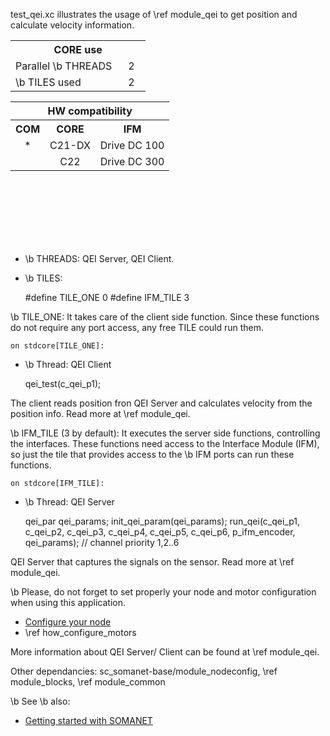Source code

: test_qei.xc illustrates the usage of \ref module_qei to get position and calculate velocity information.

<table class="core_usage" align="center" cellpadding="5" width="20%">
<tr>
    <th colspan="2">CORE use</th>
</tr>
<tr>
    <td>Parallel \b THREADS</td>
    <td width="30px" align="center"> 2 </td>
</tr>
<tr>
    <td>\b TILES used</td>
    <td width="30px" align="center"> 2 </td>
 </tr>
</table>

<table  class="hw_comp" align="center" cellpadding="2" width="50%">
<tr align="center">
    <th colspan="3">HW compatibility</th>
  <tr align="center">
    <th>COM</th>
    <th>CORE</th>
    <th>IFM</th>
  </tr>
  <tr align="center">
    <td>*</td>
    <td>C21-DX</td>
   <td>Drive DC 100</td>
 </tr>
  <tr align="center">
    <td></td>
    <td>C22</td>
    <td>Drive DC 300</td>
  </tr>
</table>

<br/>
<br/>
<br/>
<br/>
<br/>
<br/>

- \b THREADS: QEI Server, QEI Client.
- \b TILES:

	#define TILE_ONE 0
	#define IFM_TILE 3

\b TILE_ONE: It takes care of the client side function. Since these functions do not require any port access, any free TILE could run them.

	on stdcore[TILE_ONE]:

- \b Thread: QEI Client

	qei_test(c_qei_p1);

The client reads position fron QEI Server and calculates velocity from the position info. Read more at \ref module_qei.

\b IFM_TILE (3 by default): It executes the server side functions, controlling the interfaces. These functions need access to the Interface Module (IFM), so just the tile that provides access to the \b IFM ports can run these functions.  

	on stdcore[IFM_TILE]:

- \b Thread: QEI Server

	qei_par qei_params;
	init_qei_param(qei_params);
	run_qei(c_qei_p1, c_qei_p2, c_qei_p3, c_qei_p4, 
		c_qei_p5, c_qei_p6, p_ifm_encoder, qei_params); // channel priority 1,2..6

QEI Server that captures the signals on the sensor. Read more at \ref module_qei.

\b Please, do not forget to set properly your node and motor configuration when using this application.

- <a href="">Configure your node</a> 
- \ref how_configure_motors

More information about QEI Server/ Client can be found at \ref module_qei.

Other dependancies: sc_somanet-base/module_nodeconfig, \ref module_blocks, \ref module_common

\b See \b also:

- <a href="http://doc.synapticon.com/wiki/index.php/Category:Getting_Started_with_SOMANET">Getting started with SOMANET</a>  
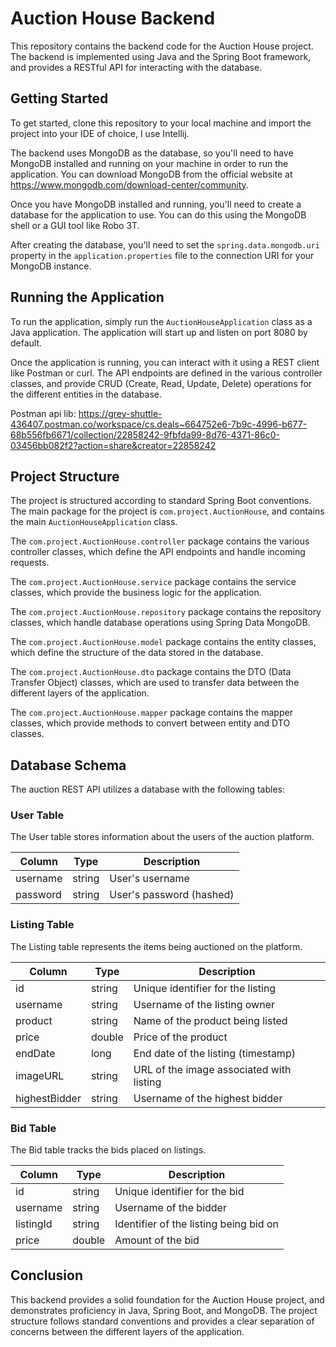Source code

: # Auction House Backend

This repository contains the backend code for the Auction House project. The backend is implemented using Java and the Spring Boot framework, and provides a RESTful API for interacting with the database.

## Getting Started

To get started, clone this repository to your local machine and import the project into your IDE of choice, I use Intellij. 

The backend uses MongoDB as the database, so you'll need to have MongoDB installed and running on your machine in order to run the application. You can download MongoDB from the official website at https://www.mongodb.com/download-center/community.

Once you have MongoDB installed and running, you'll need to create a database for the application to use. You can do this using the MongoDB shell or a GUI tool like Robo 3T.

After creating the database, you'll need to set the `spring.data.mongodb.uri` property in the `application.properties` file to the connection URI for your MongoDB instance.

## Running the Application

To run the application, simply run the `AuctionHouseApplication` class as a Java application. The application will start up and listen on port 8080 by default.

Once the application is running, you can interact with it using a REST client like Postman or curl. The API endpoints are defined in the various controller classes, and provide CRUD (Create, Read, Update, Delete) operations for the different entities in the database.

Postman api lib: https://grey-shuttle-436407.postman.co/workspace/cs.deals~664752e6-7b9c-4996-b677-68b556fb6671/collection/22858242-9fbfda99-8d76-4371-86c0-03456bb082f2?action=share&creator=22858242

## Project Structure

The project is structured according to standard Spring Boot conventions. The main package for the project is `com.project.AuctionHouse`, and contains the main `AuctionHouseApplication` class.

The `com.project.AuctionHouse.controller` package contains the various controller classes, which define the API endpoints and handle incoming requests.

The `com.project.AuctionHouse.service` package contains the service classes, which provide the business logic for the application.

The `com.project.AuctionHouse.repository` package contains the repository classes, which handle database operations using Spring Data MongoDB.

The `com.project.AuctionHouse.model` package contains the entity classes, which define the structure of the data stored in the database.

The `com.project.AuctionHouse.dto` package contains the DTO (Data Transfer Object) classes, which are used to transfer data between the different layers of the application.

The `com.project.AuctionHouse.mapper` package contains the mapper classes, which provide methods to convert between entity and DTO classes.

## Database Schema

The auction REST API utilizes a database with the following tables:

### User Table

The User table stores information about the users of the auction platform.

| Column   | Type    | Description                    |
|----------|---------|--------------------------------|
| username | string  | User's username                |
| password | string  | User's password (hashed)       |

### Listing Table

The Listing table represents the items being auctioned on the platform.

| Column        | Type     | Description                            |
|---------------|----------|----------------------------------------|
| id            | string   | Unique identifier for the listing       |
| username      | string   | Username of the listing owner           |
| product       | string   | Name of the product being listed        |
| price         | double   | Price of the product                    |
| endDate       | long     | End date of the listing (timestamp)     |
| imageURL      | string   | URL of the image associated with listing|
| highestBidder | string   | Username of the highest bidder          |

### Bid Table

The Bid table tracks the bids placed on listings.

| Column      | Type     | Description                      |
|-------------|----------|----------------------------------|
| id          | string   | Unique identifier for the bid     |
| username    | string   | Username of the bidder            |
| listingId   | string   | Identifier of the listing being bid on |
| price       | double   | Amount of the bid                 |


## Conclusion

This backend provides a solid foundation for the Auction House project, and demonstrates proficiency in Java, Spring Boot, and MongoDB. The project structure follows standard conventions and provides a clear separation of concerns between the different layers of the application.
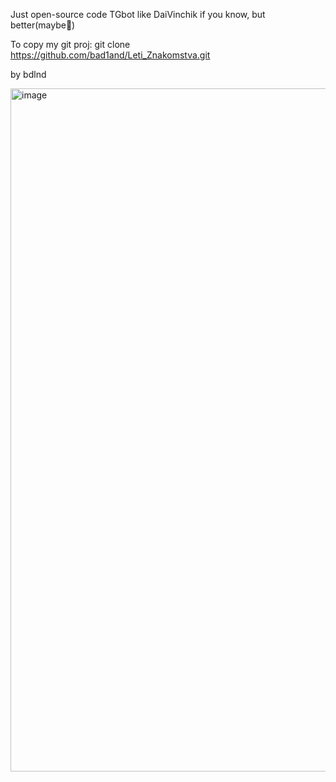 Just open-source code
TGbot like DaiVinchik if you know, but better(maybe💯)

To copy my git proj:
git clone https://github.com/bad1and/Leti_Znakomstva.git

by bdlnd

<img width="1093" alt="image" src="https://github.com/user-attachments/assets/53a85052-6fff-4c72-b8b9-cd53ea864e7b" />
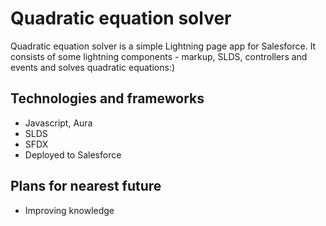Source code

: # Quadratic equation solver
Quadratic equation solver is a simple Lightning page app for Salesforce. It consists of some lightning components - markup, SLDS, controllers and events and solves quadratic equations:) 

## Technologies and frameworks
* Javascript, Aura
* SLDS
* SFDX
* Deployed to Salesforce

## Plans for nearest future
* Improving knowledge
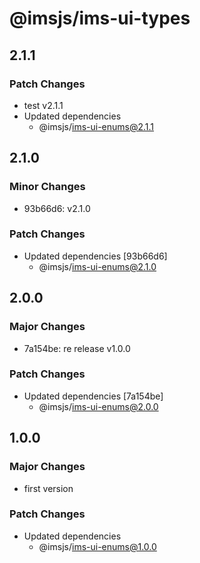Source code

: # @imsjs/ims-ui-types

## 2.1.1

### Patch Changes

- test v2.1.1
- Updated dependencies
  - @imsjs/ims-ui-enums@2.1.1

## 2.1.0

### Minor Changes

- 93b66d6: v2.1.0

### Patch Changes

- Updated dependencies [93b66d6]
  - @imsjs/ims-ui-enums@2.1.0

## 2.0.0

### Major Changes

- 7a154be: re release v1.0.0

### Patch Changes

- Updated dependencies [7a154be]
  - @imsjs/ims-ui-enums@2.0.0

## 1.0.0

### Major Changes

- first version

### Patch Changes

- Updated dependencies
  - @imsjs/ims-ui-enums@1.0.0
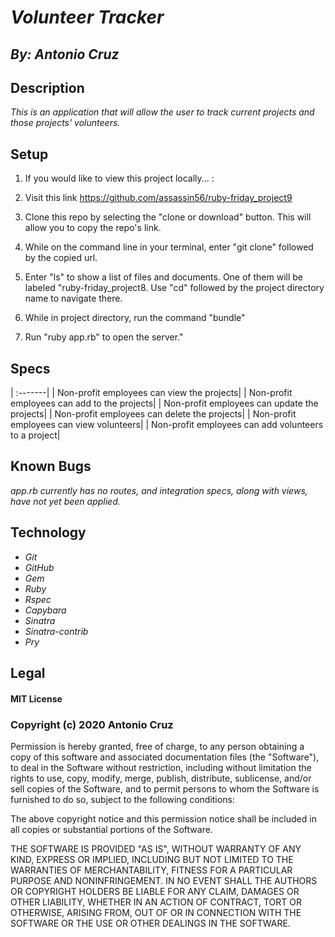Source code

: # _Volunteer Tracker_
## _By: Antonio Cruz_
## Description

_This is an application that will allow the user to track current projects and those projects' volunteers._

## Setup

1. If you would like to view this project locally... :

2. Visit this link https://github.com/assassin56/ruby-friday_project9
 
3. Clone this repo by selecting the "clone or download" button. This will allow you to copy the repo's link.

4. While on the command line in your terminal, enter "git clone" followed by the copied url.

5. Enter "ls" to show a list of files and documents. One of them will be labeled "ruby-friday_project8. Use "cd" followed by the project directory name to navigate there.

6. While in project directory, run the command "bundle"

7. Run "ruby app.rb" to open the server."

## Specs
| :-------|
| Non-profit employees can view the projects|
| Non-profit employees can add to the projects|
| Non-profit employees can update the projects|
| Non-profit employees can delete the projects|
| Non-profit employees can view volunteers|
| Non-profit employees can add volunteers to a project|


## Known Bugs
_app.rb currently has no routes, and integration specs, along with views, have not yet been applied._

## Technology

* _Git_
* _GitHub_
* _Gem_
* _Ruby_
* _Rspec_
* _Capybara_
* _Sinatra_
* _Sinatra-contrib_
* _Pry_

## Legal

#### MIT License

### Copyright (c) 2020 Antonio Cruz

Permission is hereby granted, free of charge, to any person obtaining a copy
of this software and associated documentation files (the "Software"), to deal
in the Software without restriction, including without limitation the rights
to use, copy, modify, merge, publish, distribute, sublicense, and/or sell
copies of the Software, and to permit persons to whom the Software is
furnished to do so, subject to the following conditions:

The above copyright notice and this permission notice shall be included in all
copies or substantial portions of the Software.

THE SOFTWARE IS PROVIDED "AS IS", WITHOUT WARRANTY OF ANY KIND, EXPRESS OR
IMPLIED, INCLUDING BUT NOT LIMITED TO THE WARRANTIES OF MERCHANTABILITY,
FITNESS FOR A PARTICULAR PURPOSE AND NONINFRINGEMENT. IN NO EVENT SHALL THE
AUTHORS OR COPYRIGHT HOLDERS BE LIABLE FOR ANY CLAIM, DAMAGES OR OTHER
LIABILITY, WHETHER IN AN ACTION OF CONTRACT, TORT OR OTHERWISE, ARISING FROM,
OUT OF OR IN CONNECTION WITH THE SOFTWARE OR THE USE OR OTHER DEALINGS IN THE
SOFTWARE.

Work to be completed: If a line in the records holds the string "double", copy it.

Written reply:
| price         | double   | Price of the product                    |
| price       | double   | Amount of the bid                 |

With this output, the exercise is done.